● **Given information**
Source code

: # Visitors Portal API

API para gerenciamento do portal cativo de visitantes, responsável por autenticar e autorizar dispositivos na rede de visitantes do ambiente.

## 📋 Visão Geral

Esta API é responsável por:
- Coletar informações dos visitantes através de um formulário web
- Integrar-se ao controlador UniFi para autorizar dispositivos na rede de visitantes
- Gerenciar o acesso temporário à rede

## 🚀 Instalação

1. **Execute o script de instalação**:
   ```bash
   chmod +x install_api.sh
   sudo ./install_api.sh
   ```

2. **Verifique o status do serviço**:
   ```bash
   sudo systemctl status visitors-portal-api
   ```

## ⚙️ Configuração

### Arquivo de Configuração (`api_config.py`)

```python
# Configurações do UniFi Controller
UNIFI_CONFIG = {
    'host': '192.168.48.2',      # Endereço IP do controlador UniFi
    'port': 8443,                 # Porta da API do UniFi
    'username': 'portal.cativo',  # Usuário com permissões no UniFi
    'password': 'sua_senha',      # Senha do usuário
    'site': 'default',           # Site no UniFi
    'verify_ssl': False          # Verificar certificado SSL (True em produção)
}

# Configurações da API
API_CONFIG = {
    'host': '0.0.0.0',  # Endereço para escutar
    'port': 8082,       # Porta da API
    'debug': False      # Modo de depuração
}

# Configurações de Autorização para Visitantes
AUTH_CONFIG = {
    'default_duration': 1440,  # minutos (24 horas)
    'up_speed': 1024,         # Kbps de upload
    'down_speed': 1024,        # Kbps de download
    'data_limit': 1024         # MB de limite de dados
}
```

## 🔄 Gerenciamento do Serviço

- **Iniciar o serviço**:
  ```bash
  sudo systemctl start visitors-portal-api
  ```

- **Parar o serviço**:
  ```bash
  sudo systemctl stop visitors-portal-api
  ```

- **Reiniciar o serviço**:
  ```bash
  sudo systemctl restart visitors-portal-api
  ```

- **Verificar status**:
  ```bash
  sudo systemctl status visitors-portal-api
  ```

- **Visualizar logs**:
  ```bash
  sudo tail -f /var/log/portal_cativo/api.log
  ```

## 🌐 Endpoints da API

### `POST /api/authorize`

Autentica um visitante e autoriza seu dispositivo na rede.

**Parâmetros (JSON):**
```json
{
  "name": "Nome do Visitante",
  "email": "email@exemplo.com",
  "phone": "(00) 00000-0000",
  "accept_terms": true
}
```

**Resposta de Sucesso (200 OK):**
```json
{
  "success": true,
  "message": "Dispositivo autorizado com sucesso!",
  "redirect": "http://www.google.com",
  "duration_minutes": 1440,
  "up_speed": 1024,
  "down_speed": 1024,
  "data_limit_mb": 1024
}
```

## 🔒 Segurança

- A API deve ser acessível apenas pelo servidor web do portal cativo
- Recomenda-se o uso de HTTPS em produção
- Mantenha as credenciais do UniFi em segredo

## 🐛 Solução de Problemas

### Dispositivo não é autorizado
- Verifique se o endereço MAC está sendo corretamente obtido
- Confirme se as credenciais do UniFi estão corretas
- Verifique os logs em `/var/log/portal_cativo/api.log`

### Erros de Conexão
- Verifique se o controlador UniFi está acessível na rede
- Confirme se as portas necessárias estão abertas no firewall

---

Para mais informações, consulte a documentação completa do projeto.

● **What you are asked to do**
Without altering a single word, set down all the entries again.

● **Task solution**
Source code

: # Visitors Portal API

API para gerenciamento do portal cativo de visitantes, responsável por autenticar e autorizar dispositivos na rede de visitantes do ambiente.

## 📋 Visão Geral

Esta API é responsável por:
- Coletar informações dos visitantes através de um formulário web
- Integrar-se ao controlador UniFi para autorizar dispositivos na rede de visitantes
- Gerenciar o acesso temporário à rede

## 🚀 Instalação

1. **Execute o script de instalação**:
   ```bash
   chmod +x install_api.sh
   sudo ./install_api.sh
   ```

2. **Verifique o status do serviço**:
   ```bash
   sudo systemctl status visitors-portal-api
   ```

## ⚙️ Configuração

### Arquivo de Configuração (`api_config.py`)

```python
# Configurações do UniFi Controller
UNIFI_CONFIG = {
    'host': '192.168.48.2',      # Endereço IP do controlador UniFi
    'port': 8443,                 # Porta da API do UniFi
    'username': 'portal.cativo',  # Usuário com permissões no UniFi
    'password': 'sua_senha',      # Senha do usuário
    'site': 'default',           # Site no UniFi
    'verify_ssl': False          # Verificar certificado SSL (True em produção)
}

# Configurações da API
API_CONFIG = {
    'host': '0.0.0.0',  # Endereço para escutar
    'port': 8082,       # Porta da API
    'debug': False      # Modo de depuração
}

# Configurações de Autorização para Visitantes
AUTH_CONFIG = {
    'default_duration': 1440,  # minutos (24 horas)
    'up_speed': 1024,         # Kbps de upload
    'down_speed': 1024,        # Kbps de download
    'data_limit': 1024         # MB de limite de dados
}
```

## 🔄 Gerenciamento do Serviço

- **Iniciar o serviço**:
  ```bash
  sudo systemctl start visitors-portal-api
  ```

- **Parar o serviço**:
  ```bash
  sudo systemctl stop visitors-portal-api
  ```

- **Reiniciar o serviço**:
  ```bash
  sudo systemctl restart visitors-portal-api
  ```

- **Verificar status**:
  ```bash
  sudo systemctl status visitors-portal-api
  ```

- **Visualizar logs**:
  ```bash
  sudo tail -f /var/log/portal_cativo/api.log
  ```

## 🌐 Endpoints da API

### `POST /api/authorize`

Autentica um visitante e autoriza seu dispositivo na rede.

**Parâmetros (JSON):**
```json
{
  "name": "Nome do Visitante",
  "email": "email@exemplo.com",
  "phone": "(00) 00000-0000",
  "accept_terms": true
}
```

**Resposta de Sucesso (200 OK):**
```json
{
  "success": true,
  "message": "Dispositivo autorizado com sucesso!",
  "redirect": "http://www.google.com",
  "duration_minutes": 1440,
  "up_speed": 1024,
  "down_speed": 1024,
  "data_limit_mb": 1024
}
```

## 🔒 Segurança

- A API deve ser acessível apenas pelo servidor web do portal cativo
- Recomenda-se o uso de HTTPS em produção
- Mantenha as credenciais do UniFi em segredo

## 🐛 Solução de Problemas

### Dispositivo não é autorizado
- Verifique se o endereço MAC está sendo corretamente obtido
- Confirme se as credenciais do UniFi estão corretas
- Verifique os logs em `/var/log/portal_cativo/api.log`

### Erros de Conexão
- Verifique se o controlador UniFi está acessível na rede
- Confirme se as portas necessárias estão abertas no firewall

---

Para mais informações, consulte a documentação completa do projeto.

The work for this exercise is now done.